Sempre, invece “si può ‘rinnovarsi e germogliare’ quando c’è una comunità, il calore di una casa dove mettere radici, che offre la fiducia necessaria e prepara il cuore a scoprire un nuovo orizzonte: orizzonte di figlio amato, cercato, trovato e donato per una missione. Il Signore si fa presente per mezzo di volti concreti. Dire ‘sì’ a questa storia d’amore è dire ‘sì’ ad essere strumenti per costruire, nei nostri quartieri, comunità ecclesiali capaci di percorrere le strade della città, di abbracciare e tessere nuove relazioni.

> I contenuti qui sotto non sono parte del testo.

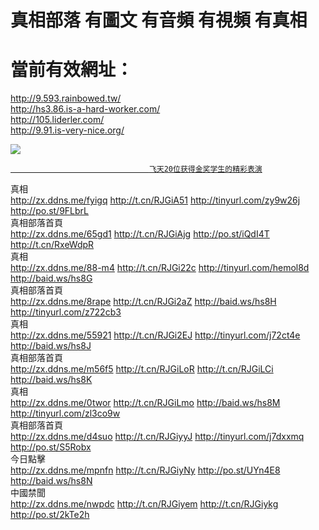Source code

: # 真相部落  有圖文 有音頻 有視頻 有真相<br>
# 當前有效網址：<br>
http://9.593.rainbowed.tw/<br>
http://hs3.86.is-a-hard-worker.com/<br>
http://105.liderler.com/<br>
http://9.91.is-very-nice.org/<br>

<a href="http://9.91.is-very-nice.org/zx/" target="_blank"><img src="http://9.91.is-very-nice.org/pic/2016/11/p7829911a215010452.jpg">

                                   飞天20位获得金奖学生的精彩表演
</a>
<div class="linkbox"><div class="title">真相<div id="url"><a href="http://zx.ddns.me/fyigq" target=_blank>http://zx.ddns.me/fyigq</a>     <a href="http://t.cn/RJGiA51" target=_blank>http://t.cn/RJGiA51</a>     <a href="http://tinyurl.com/zy9w26j" target=_blank>http://tinyurl.com/zy9w26j</a>     <a href="http://po.st/9FLbrL" target=_blank>http://po.st/9FLbrL</a></div></div><div class="title">真相部落首頁<div id="url"><a href="http://zx.ddns.me/65gd1" target=_blank>http://zx.ddns.me/65gd1</a>     <a href="http://t.cn/RJGiAjg" target=_blank>http://t.cn/RJGiAjg</a>     <a href="http://po.st/iQdI4T" target=_blank>http://po.st/iQdI4T</a>     <a href="http://t.cn/RxeWdpR" target=_blank>http://t.cn/RxeWdpR</a></div></div><div class="title">真相<div id="url"><a href="http://zx.ddns.me/88-m4" target=_blank>http://zx.ddns.me/88-m4</a>     <a href="http://t.cn/RJGi22c" target=_blank>http://t.cn/RJGi22c</a>     <a href="http://tinyurl.com/hemol8d" target=_blank>http://tinyurl.com/hemol8d</a>     <a href="http://baid.ws/hs8G" target=_blank>http://baid.ws/hs8G</a></div></div><div class="title">真相部落首頁<div id="url"><a href="http://zx.ddns.me/8rape" target=_blank>http://zx.ddns.me/8rape</a>     <a href="http://t.cn/RJGi2aZ" target=_blank>http://t.cn/RJGi2aZ</a>     <a href="http://baid.ws/hs8H" target=_blank>http://baid.ws/hs8H</a>     <a href="http://tinyurl.com/z722cb3" target=_blank>http://tinyurl.com/z722cb3</a></div></div><div class="title">真相<div id="url"><a href="http://zx.ddns.me/55921" target=_blank>http://zx.ddns.me/55921</a>     <a href="http://t.cn/RJGi2EJ" target=_blank>http://t.cn/RJGi2EJ</a>     <a href="http://tinyurl.com/j72ct4e" target=_blank>http://tinyurl.com/j72ct4e</a>     <a href="http://baid.ws/hs8J" target=_blank>http://baid.ws/hs8J</a></div></div><div class="title">真相部落首頁<div id="url"><a href="http://zx.ddns.me/m56f5" target=_blank>http://zx.ddns.me/m56f5</a>     <a href="http://t.cn/RJGiLoR" target=_blank>http://t.cn/RJGiLoR</a>     <a href="http://t.cn/RJGiLCi" target=_blank>http://t.cn/RJGiLCi</a>     <a href="http://baid.ws/hs8K" target=_blank>http://baid.ws/hs8K</a></div></div><div class="title">真相<div id="url"><a href="http://zx.ddns.me/0twor" target=_blank>http://zx.ddns.me/0twor</a>     <a href="http://t.cn/RJGiLmo" target=_blank>http://t.cn/RJGiLmo</a>     <a href="http://baid.ws/hs8M" target=_blank>http://baid.ws/hs8M</a>     <a href="http://tinyurl.com/zl3co9w" target=_blank>http://tinyurl.com/zl3co9w</a></div></div><div class="title">真相部落首頁<div id="url"><a href="http://zx.ddns.me/d4suo" target=_blank>http://zx.ddns.me/d4suo</a>     <a href="http://t.cn/RJGiyyJ" target=_blank>http://t.cn/RJGiyyJ</a>     <a href="http://tinyurl.com/j7dxxmq" target=_blank>http://tinyurl.com/j7dxxmq</a>     <a href="http://po.st/S5Robx" target=_blank>http://po.st/S5Robx</a></div></div><div class="title">今日點擊<div id="url"><a href="http://zx.ddns.me/mpnfn" target=_blank>http://zx.ddns.me/mpnfn</a>     <a href="http://t.cn/RJGiyNy" target=_blank>http://t.cn/RJGiyNy</a>     <a href="http://po.st/UYn4E8" target=_blank>http://po.st/UYn4E8</a>     <a href="http://baid.ws/hs8N" target=_blank>http://baid.ws/hs8N</a></div></div><div class="title">中國禁聞<div id="url"><a href="http://zx.ddns.me/nwpdc" target=_blank>http://zx.ddns.me/nwpdc</a>     <a href="http://t.cn/RJGiyem" target=_blank>http://t.cn/RJGiyem</a>     <a href="http://t.cn/RJGiykg" target=_blank>http://t.cn/RJGiykg</a>     <a href="http://po.st/2kTe2h" target=_blank>http://po.st/2kTe2h</a></div></div></div>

Essere un ‘influencer’ nel secolo XXI significa essere custodi delle radici, custodi di tutto ciò che impedisce alla nostra vita di diventare ‘gassosa’ ed evaporare nel nulla. Siate custodi di tutto ciò che ci permette di sentirci parte gli uni degli altri, di appartenerci reciprocamente”.

“Il Vangelo – ha concluso - ci insegna che il mondo non sarà migliore perché ci saranno meno persone malate, deboli, fragili o anziane di cui occuparsi e neppure perché ci saranno meno peccatori, ma che sarà migliore quando saranno di più le persone che, come questi amici, sono disposte e hanno il coraggio di dare alla luce il domani e credere nella forza trasformatrice dell’amore di Dio. Volete essere ‘influencer’ nello stile di Maria, che ebbe il coraggio di dire ‘avvenga per me’? Solo l’amore ci rende più umani, più pieni, tutto il resto sono buoni, ma vuoti placebo”.